The routine placement of ureteral stents after uncomplicated ureteroscopy is controversial. It has been suggested that multiple variables—including a longer operative time (especially>45 minutes), repeated access, management of a large stone, impacted calculi with ureteral wall edema, a mildly narrowed ureteral segment, ignored caliceal small calculi, and a recent history of urinary tract infection—are associated with the development of postoperative complications in patients without stents. ¹⁹ Although we did not observe any intraoperative complications in either group, we placed a ureteral Double-J stent in all cases because of the longer operative time.

Ureteral strictures after ureteroscopic procedures have been reported in 3% to 5% of patients. ^20,21 This complication is rare in modern series, because the instrument size has decreased. In this study, only eight (17%) patients needed a ureteral balloon dilation. Double-J stents were placed in all patients and removed at 2weeks postoperatively. In the evaluations with intravenous urography at 1 month after surgery, no evidence of ureteral stricture was observed in any patient.
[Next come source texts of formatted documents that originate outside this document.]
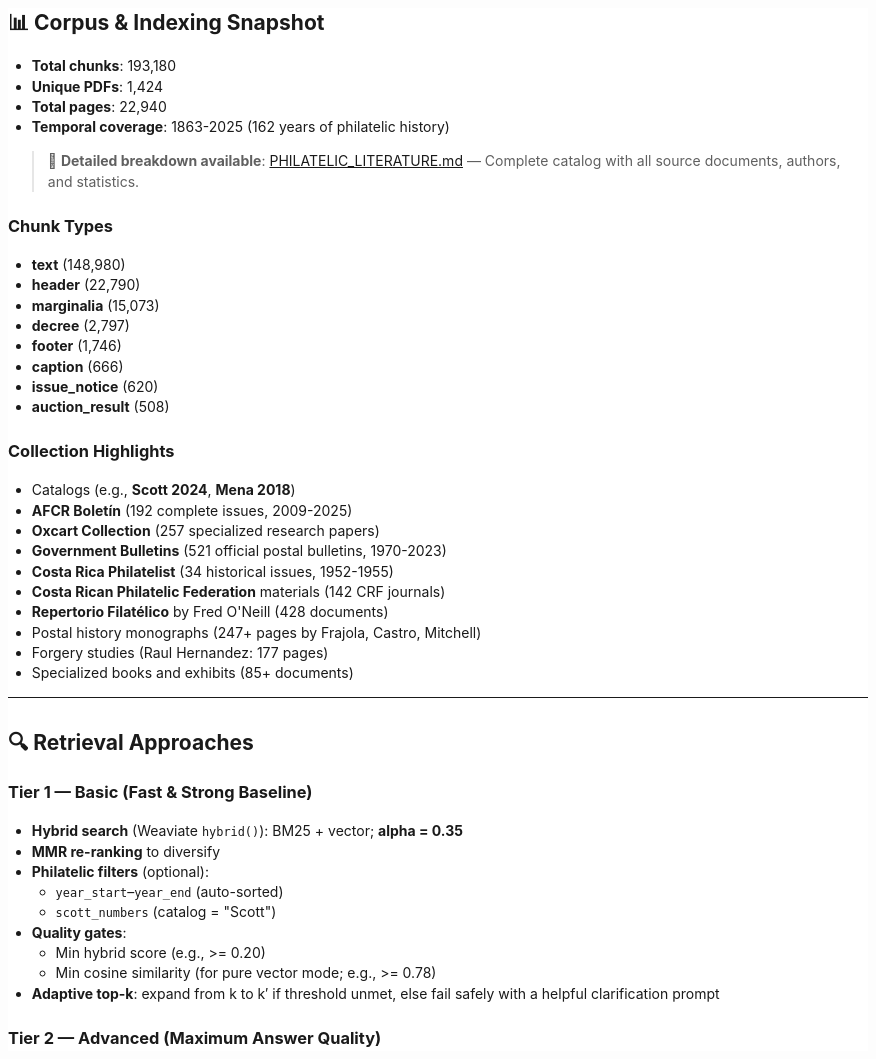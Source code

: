 
## 📊 Corpus & Indexing Snapshot

- **Total chunks**: 193,180
- **Unique PDFs**: 1,424
- **Total pages**: 22,940
- **Temporal coverage**: 1863-2025 (162 years of philatelic history)

> 📖 **Detailed breakdown available**: [PHILATELIC_LITERATURE.md](PHILATELIC_LITERATURE.md) — Complete catalog with all source documents, authors, and statistics.

### Chunk Types
- **text** (148,980)
- **header** (22,790)
- **marginalia** (15,073)
- **decree** (2,797)
- **footer** (1,746)
- **caption** (666)
- **issue_notice** (620)
- **auction_result** (508)

### Collection Highlights
- Catalogs (e.g., **Scott 2024**, **Mena 2018**)
- **AFCR Boletín** (192 complete issues, 2009-2025)
- **Oxcart Collection** (257 specialized research papers)
- **Government Bulletins** (521 official postal bulletins, 1970-2023)
- **Costa Rica Philatelist** (34 historical issues, 1952-1955)
- **Costa Rican Philatelic Federation** materials (142 CRF journals)
- **Repertorio Filatélico** by Fred O'Neill (428 documents)
- Postal history monographs (247+ pages by Frajola, Castro, Mitchell)
- Forgery studies (Raul Hernandez: 177 pages)
- Specialized books and exhibits (85+ documents)

---

## 🔍 Retrieval Approaches

### Tier 1 — Basic (Fast & Strong Baseline)

- **Hybrid search** (Weaviate `hybrid()`): BM25 + vector; **alpha = 0.35**
- **MMR re-ranking** to diversify
- **Philatelic filters** (optional):
  - `year_start`–`year_end` (auto-sorted)
  - `scott_numbers` (catalog = "Scott")
- **Quality gates**:
  - Min hybrid score (e.g., >= 0.20)
  - Min cosine similarity (for pure vector mode; e.g., >= 0.78)
- **Adaptive top-k**: expand from k to k′ if threshold unmet, else fail safely with a helpful clarification prompt

### Tier 2 — Advanced (Maximum Answer Quality)
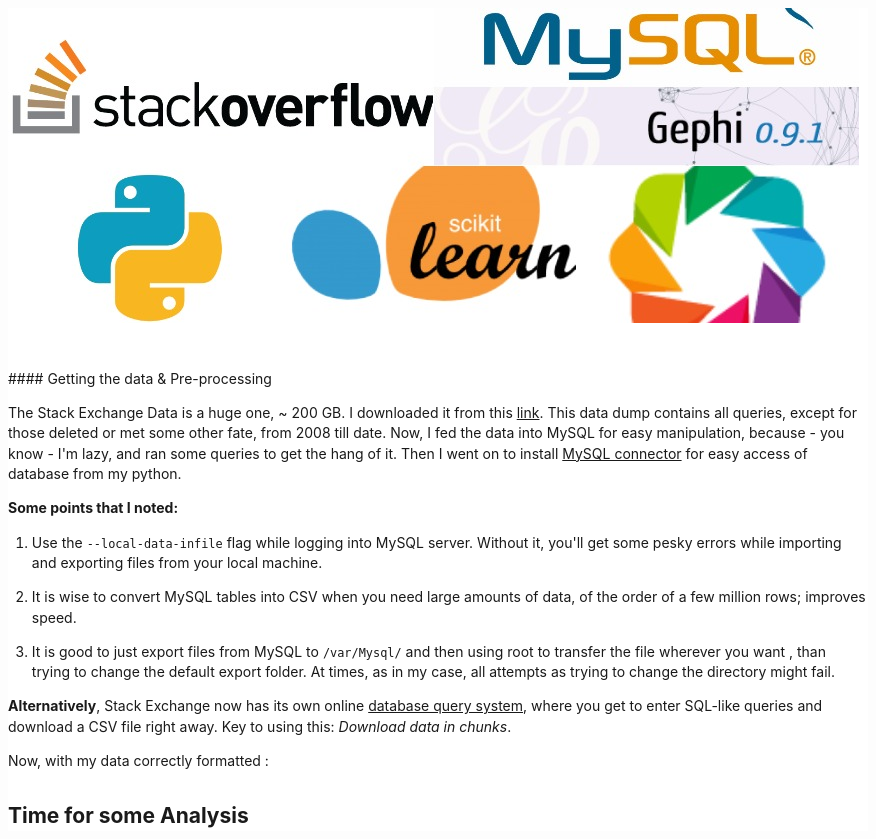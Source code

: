 <div class="imgcap">
<img src="/assets/cover1.jpg" style="border:none;">
</div>
<br><br>
#### Getting the data & Pre-processing

The Stack Exchange Data is a huge one, ~ 200 GB. I downloaded it from this [link](https://archive.org/details/stackexchange). This data dump contains all queries, except for those deleted or met some other fate, from 2008 till date.  Now, I fed the data into MySQL for easy manipulation, because - you know - I'm lazy, and ran some queries to get the hang of it. Then I went on to install [MySQL connector](https://www.mysql.com/products/connector/) for easy access of database from my python. 

**Some points that I noted:**

1. Use the ```--local-data-infile``` flag while logging into MySQL server. Without it, you'll get some pesky errors while importing and exporting files from your local machine.


2. It is wise to convert MySQL tables into CSV when you need large amounts of data, of the order of a few million rows; improves speed.


3. It is good to just export files from MySQL to ```/var/Mysql/``` and then using root to transfer the file wherever you want , than trying to change the default export folder. At times, as in my case, all attempts as trying to change the directory might fail.



**Alternatively**, Stack Exchange now has its own online [database query system](https://data.stackexchange.com/stackoverflow/query/new), where you get to enter SQL-like queries and download a CSV file right away. Key to using this: *Download data in chunks*.


Now, with my data correctly formatted :
<br>
## Time for some Analysis



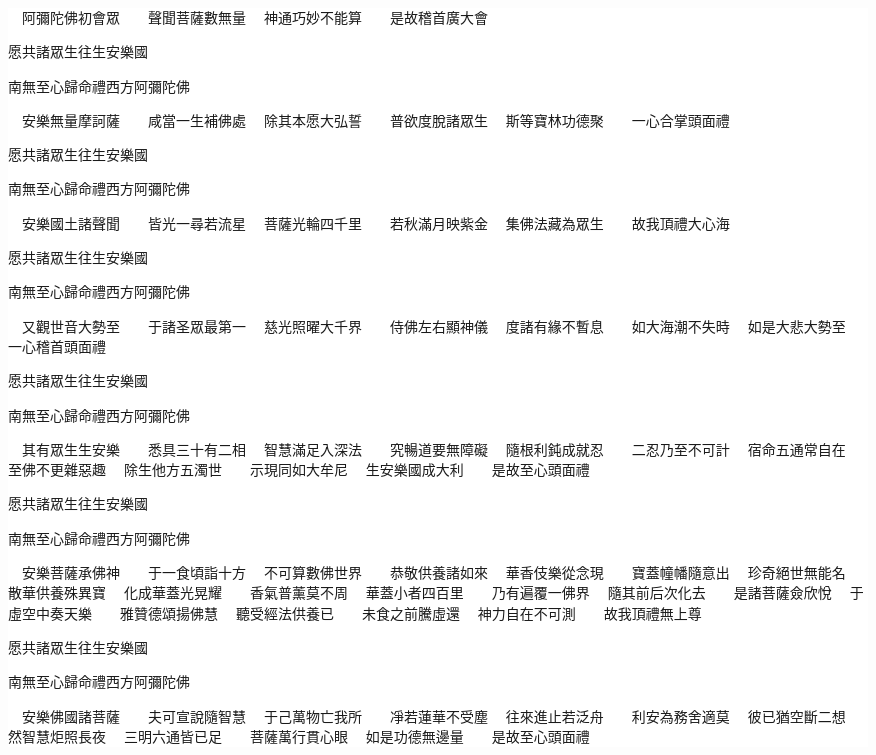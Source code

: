 　阿彌陀佛初會眾　　聲聞菩薩數無量
　神通巧妙不能算　　是故稽首廣大會　

愿共諸眾生往生安樂國

南無至心歸命禮西方阿彌陀佛

　安樂無量摩訶薩　　咸當一生補佛處
　除其本愿大弘誓　　普欲度脫諸眾生
　斯等寶林功德聚　　一心合掌頭面禮　

愿共諸眾生往生安樂國

南無至心歸命禮西方阿彌陀佛

　安樂國土諸聲聞　　皆光一尋若流星
　菩薩光輪四千里　　若秋滿月映紫金
　集佛法藏為眾生　　故我頂禮大心海　

愿共諸眾生往生安樂國

南無至心歸命禮西方阿彌陀佛

　又觀世音大勢至　　于諸圣眾最第一
　慈光照曜大千界　　侍佛左右顯神儀
　度諸有緣不暫息　　如大海潮不失時
　如是大悲大勢至　　一心稽首頭面禮　

愿共諸眾生往生安樂國

南無至心歸命禮西方阿彌陀佛

　其有眾生生安樂　　悉具三十有二相
　智慧滿足入深法　　究暢道要無障礙
　隨根利鈍成就忍　　二忍乃至不可計
　宿命五通常自在　　至佛不更雜惡趣
　除生他方五濁世　　示現同如大牟尼
　生安樂國成大利　　是故至心頭面禮　

愿共諸眾生往生安樂國

南無至心歸命禮西方阿彌陀佛

　安樂菩薩承佛神　　于一食頃詣十方
　不可算數佛世界　　恭敬供養諸如來
　華香伎樂從念現　　寶蓋幢幡隨意出
　珍奇絕世無能名　　散華供養殊異寶
　化成華蓋光晃耀　　香氣普薰莫不周
　華蓋小者四百里　　乃有遍覆一佛界
　隨其前后次化去　　是諸菩薩僉欣悅
　于虛空中奏天樂　　雅贊德頌揚佛慧
　聽受經法供養已　　未食之前騰虛還
　神力自在不可測　　故我頂禮無上尊　

愿共諸眾生往生安樂國

南無至心歸命禮西方阿彌陀佛

　安樂佛國諸菩薩　　夫可宣說隨智慧
　于己萬物亡我所　　凈若蓮華不受塵
　往來進止若泛舟　　利安為務舍適莫
　彼已猶空斷二想　　然智慧炬照長夜
　三明六通皆已足　　菩薩萬行貫心眼
　如是功德無邊量　　是故至心頭面禮　
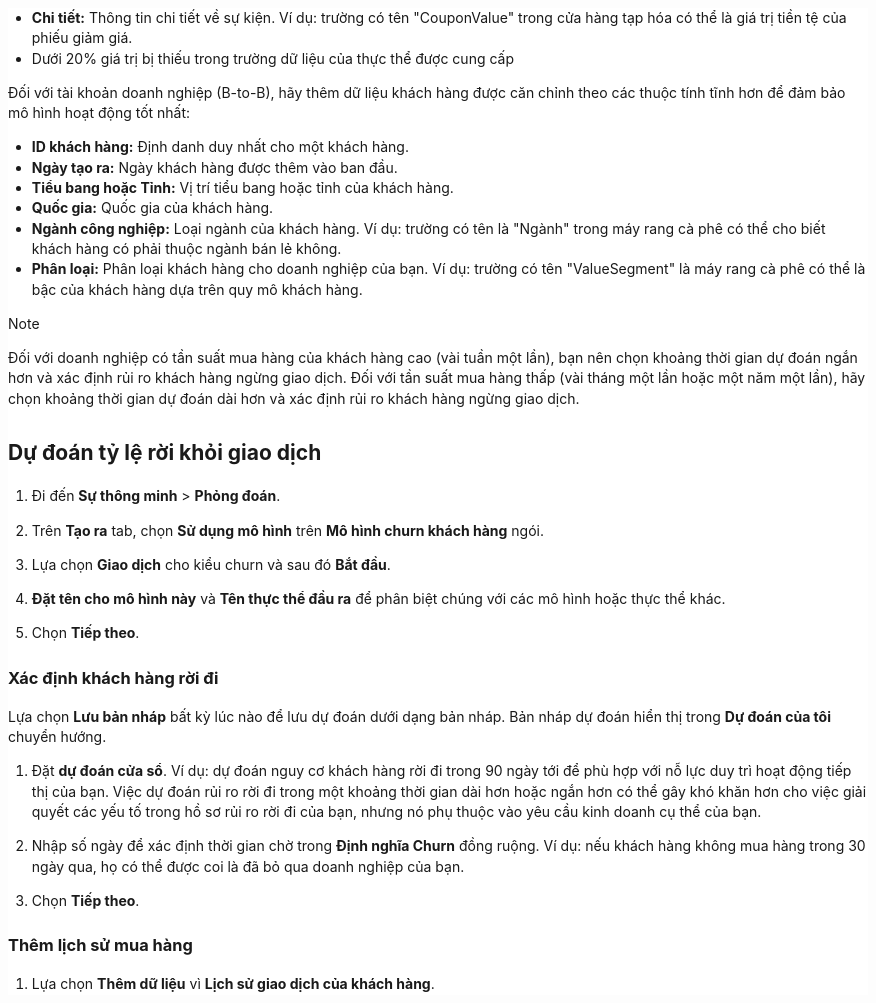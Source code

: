  - **Chi tiết:** Thông tin chi tiết về sự kiện. Ví dụ: trường có tên "CouponValue" trong cửa hàng tạp hóa có thể là giá trị tiền tệ của phiếu giảm giá.
- Dưới 20% giá trị bị thiếu trong trường dữ liệu của thực thể được cung cấp

Đối với tài khoản doanh nghiệp (B-to-B), hãy thêm dữ liệu khách hàng được căn chỉnh theo các thuộc tính tĩnh hơn để đảm bảo mô hình hoạt động tốt nhất:
- **ID khách hàng:** Định danh duy nhất cho một khách hàng.
- **Ngày tạo ra:** Ngày khách hàng được thêm vào ban đầu.
- **Tiểu bang hoặc Tỉnh:** Vị trí tiểu bang hoặc tỉnh của khách hàng.
- **Quốc gia:** Quốc gia của khách hàng.
- **Ngành công nghiệp:** Loại ngành của khách hàng. Ví dụ: trường có tên là "Ngành" trong máy rang cà phê có thể cho biết khách hàng có phải thuộc ngành bán lẻ không.
- **Phân loại:** Phân loại khách hàng cho doanh nghiệp của bạn. Ví dụ: trường có tên "ValueSegment" là máy rang cà phê có thể là bậc của khách hàng dựa trên quy mô khách hàng.

> [!NOTE]
> Đối với doanh nghiệp có tần suất mua hàng của khách hàng cao (vài tuần một lần), bạn nên chọn khoảng thời gian dự đoán ngắn hơn và xác định rủi ro khách hàng ngừng giao dịch. Đối với tần suất mua hàng thấp (vài tháng một lần hoặc một năm một lần), hãy chọn khoảng thời gian dự đoán dài hơn và xác định rủi ro khách hàng ngừng giao dịch.

## <a name="create-a-transaction-churn-prediction"></a>Dự đoán tỷ lệ rời khỏi giao dịch

1. Đi đến **Sự thông minh** > **Phỏng đoán**.

1. Trên **Tạo ra** tab, chọn **Sử dụng mô hình** trên **Mô hình churn khách hàng** ngói.

1. Lựa chọn **Giao dịch** cho kiểu churn và sau đó **Bắt đầu**.

1. **Đặt tên cho mô hình này** và **Tên thực thể đầu ra** để phân biệt chúng với các mô hình hoặc thực thể khác.

1. Chọn **Tiếp theo**.

### <a name="define-customer-churn"></a>Xác định khách hàng rời đi

Lựa chọn **Lưu bản nháp** bất kỳ lúc nào để lưu dự đoán dưới dạng bản nháp. Bản nháp dự đoán hiển thị trong **Dự đoán của tôi** chuyển hướng.

1. Đặt **dự đoán cửa sổ**. Ví dụ: dự đoán nguy cơ khách hàng rời đi trong 90 ngày tới để phù hợp với nỗ lực duy trì hoạt động tiếp thị của bạn. Việc dự đoán rủi ro rời đi trong một khoảng thời gian dài hơn hoặc ngắn hơn có thể gây khó khăn hơn cho việc giải quyết các yếu tố trong hồ sơ rủi ro rời đi của bạn, nhưng nó phụ thuộc vào yêu cầu kinh doanh cụ thể của bạn.

1. Nhập số ngày để xác định thời gian chờ trong **Định nghĩa Churn** đồng ruộng. Ví dụ: nếu khách hàng không mua hàng trong 30 ngày qua, họ có thể được coi là đã bỏ qua doanh nghiệp của bạn.

1. Chọn **Tiếp theo**.

### <a name="add-purchase-history"></a>Thêm lịch sử mua hàng

1. Lựa chọn **Thêm dữ liệu** vì **Lịch sử giao dịch của khách hàng**.
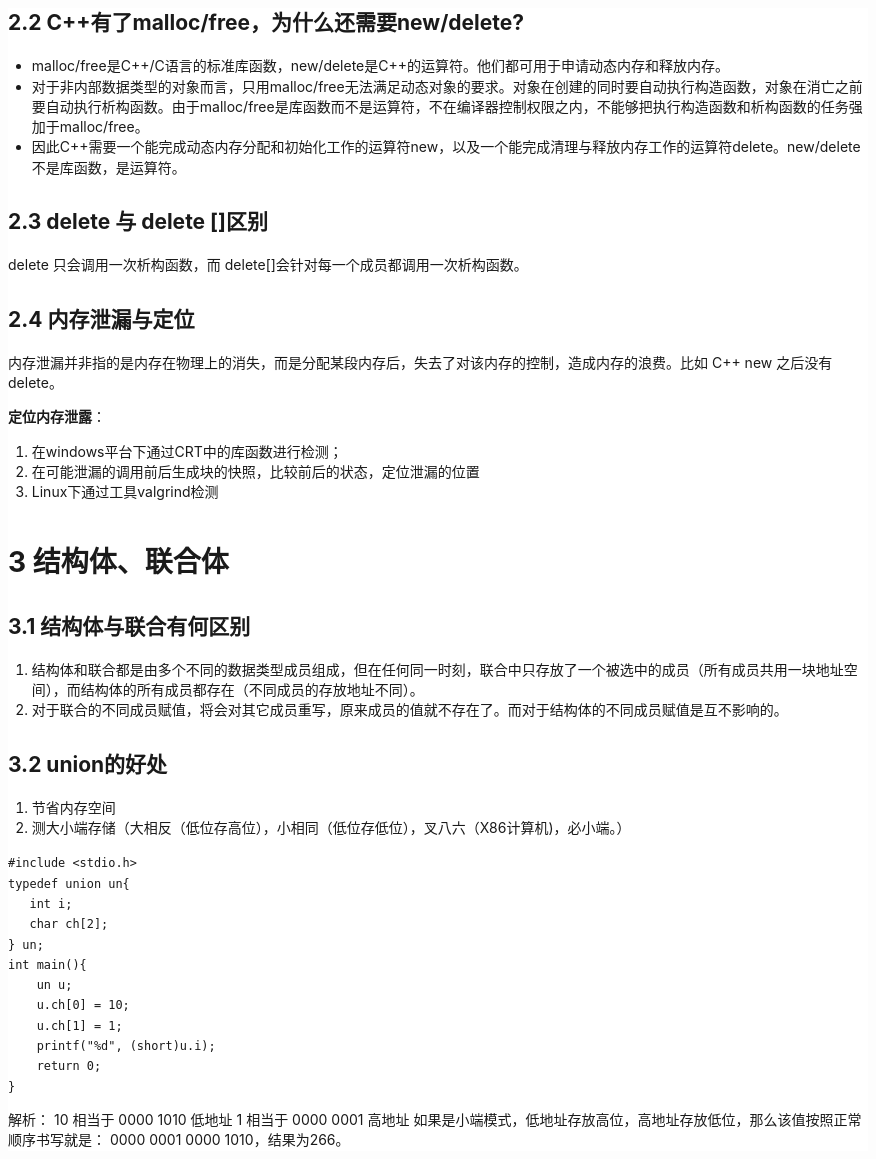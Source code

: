 ## 2.2 C++有了malloc/free，为什么还需要new/delete?

- malloc/free是C++/C语言的标准库函数，new/delete是C++的运算符。他们都可用于申请动态内存和释放内存。
- 对于非内部数据类型的对象而言，只用malloc/free无法满足动态对象的要求。对象在创建的同时要自动执行构造函数，对象在消亡之前要自动执行析构函数。由于malloc/free是库函数而不是运算符，不在编译器控制权限之内，不能够把执行构造函数和析构函数的任务强加于malloc/free。
- 因此C++需要一个能完成动态内存分配和初始化工作的运算符new，以及一个能完成清理与释放内存工作的运算符delete。new/delete不是库函数，是运算符。

## 2.3 delete 与 delete []区别

delete 只会调用一次析构函数，而 delete[]会针对每一个成员都调用一次析构函数。

## 2.4 内存泄漏与定位

内存泄漏并非指的是内存在物理上的消失，而是分配某段内存后，失去了对该内存的控制，造成内存的浪费。比如 C++ new 之后没有 delete。

**定位内存泄露**：

1. 在windows平台下通过CRT中的库函数进行检测；
2. 在可能泄漏的调用前后生成块的快照，比较前后的状态，定位泄漏的位置
3. Linux下通过工具valgrind检测

# 3 结构体、联合体

## 3.1 结构体与联合有何区别

1. 结构体和联合都是由多个不同的数据类型成员组成，但在任何同一时刻，联合中只存放了一个被选中的成员（所有成员共用一块地址空间），而结构体的所有成员都存在（不同成员的存放地址不同）。
2. 对于联合的不同成员赋值，将会对其它成员重写，原来成员的值就不存在了。而对于结构体的不同成员赋值是互不影响的。

## 3.2 union的好处

1. 节省内存空间
2. 测大小端存储（大相反（低位存高位），小相同（低位存低位），叉八六（X86计算机)，必小端。）

```
#include <stdio.h>
typedef union un{
   int i;
   char ch[2];
} un;
int main(){
    un u;
    u.ch[0] = 10;
    u.ch[1] = 1;
    printf("%d", (short)u.i);
    return 0;
}
```

解析： 10 相当于 0000 1010     低地址 1  相当于 0000 0001     高地址 如果是小端模式，低地址存放高位，高地址存放低位，那么该值按照正常顺序书写就是： 0000 0001 0000 1010，结果为266。

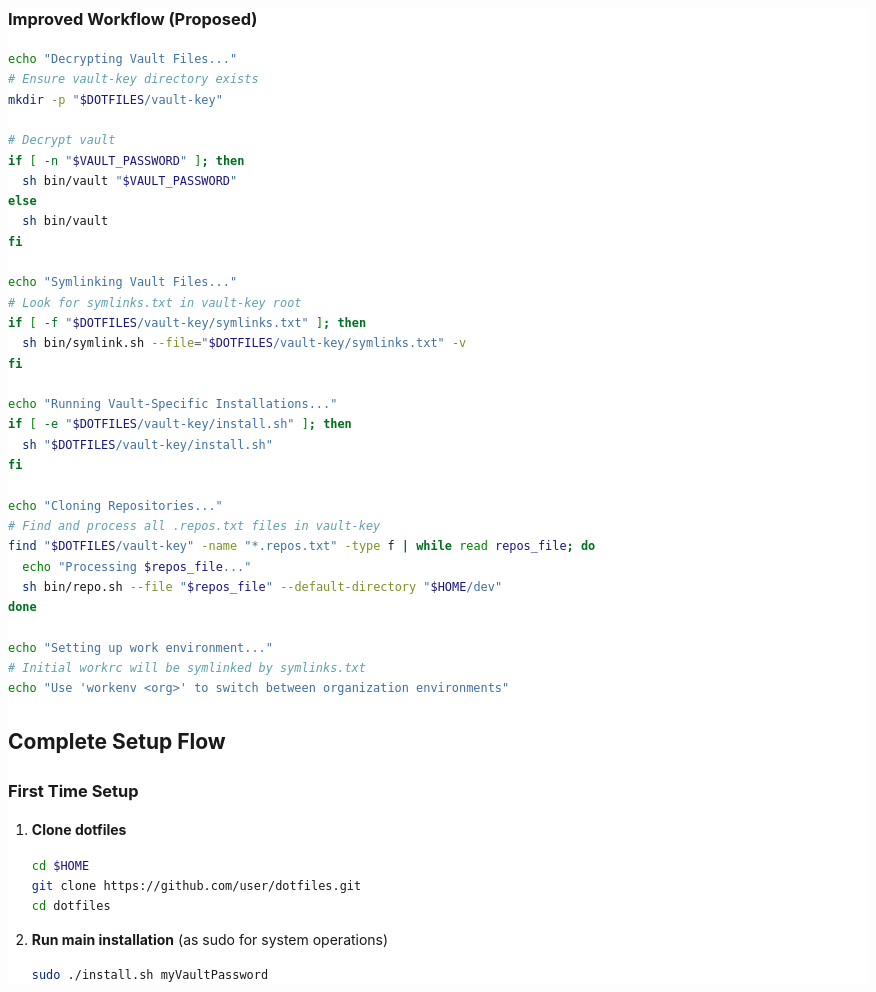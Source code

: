 ### Improved Workflow (Proposed)

```bash
echo "Decrypting Vault Files..."
# Ensure vault-key directory exists
mkdir -p "$DOTFILES/vault-key"

# Decrypt vault
if [ -n "$VAULT_PASSWORD" ]; then
  sh bin/vault "$VAULT_PASSWORD"
else
  sh bin/vault
fi

echo "Symlinking Vault Files..."
# Look for symlinks.txt in vault-key root
if [ -f "$DOTFILES/vault-key/symlinks.txt" ]; then
  sh bin/symlink.sh --file="$DOTFILES/vault-key/symlinks.txt" -v
fi

echo "Running Vault-Specific Installations..."
if [ -e "$DOTFILES/vault-key/install.sh" ]; then
  sh "$DOTFILES/vault-key/install.sh"
fi

echo "Cloning Repositories..."
# Find and process all .repos.txt files in vault-key
find "$DOTFILES/vault-key" -name "*.repos.txt" -type f | while read repos_file; do
  echo "Processing $repos_file..."
  sh bin/repo.sh --file "$repos_file" --default-directory "$HOME/dev"
done

echo "Setting up work environment..."
# Initial workrc will be symlinked by symlinks.txt
echo "Use 'workenv <org>' to switch between organization environments"
```

## Complete Setup Flow

### First Time Setup

1. **Clone dotfiles**
   ```bash
   cd $HOME
   git clone https://github.com/user/dotfiles.git
   cd dotfiles
   ```

2. **Run main installation** (as sudo for system operations)
   ```bash
   sudo ./install.sh myVaultPassword
   ```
The main aim of this present study is not to compare the results of semirigid and flexible ureteroscopy for renal pelvic calculi, and not to advise semirigid ureteroscopy as a first option in the management of that stones, but rather to show that semirigid ureteroscopy could be used to manage renal pelvic calculi in some cases. The aim was, therefore, to determine whether the requirement of flexible ureteroscopy application can be decreased and whether the need for repair of the instruments can be minimized. Furthermore, we suppose that if fragments falls into other calices during semirigid ureteroscopy, flexible ureteroscopy could be used to remove or treat those fragments and as a result, the total flexible ureteroscopy time could be decreased.

Our study has several limitations. This is a retrospective analysis of patients with SWL-refractory renal pelvic stones from a single institution who were treated ureteroscopically. Another limitation of our study is that we did not include a cost analysis of the techniques. Consequently, we could not objectively evaluate the disparity in the cost of the techniques. We performed renal ultrasonography and intravenous urography to exclude residual stone fragments at follow-up, and a CT scan was not routinely performed in all patients, to avoid radiation exposure. Ultrasonography and intravenous urography, however, may miss some of the residual stones, and this is another limitation of our study.

Conclusions

Although it is well known that flexible ureteroscopy enables a detailed caliceal examination and facilitates therapeutic interventions, semirigid ureteroscopy is also often sufficient for accessing the renal pelvis and providing safe laser fragmentation in selected patients. These measures result in decreased operative times, similar stone-free rates, and similar complication rates, compared with flexible ureteroscopy. Furthermore, the use and need for the repair of flexible instruments will be minimized.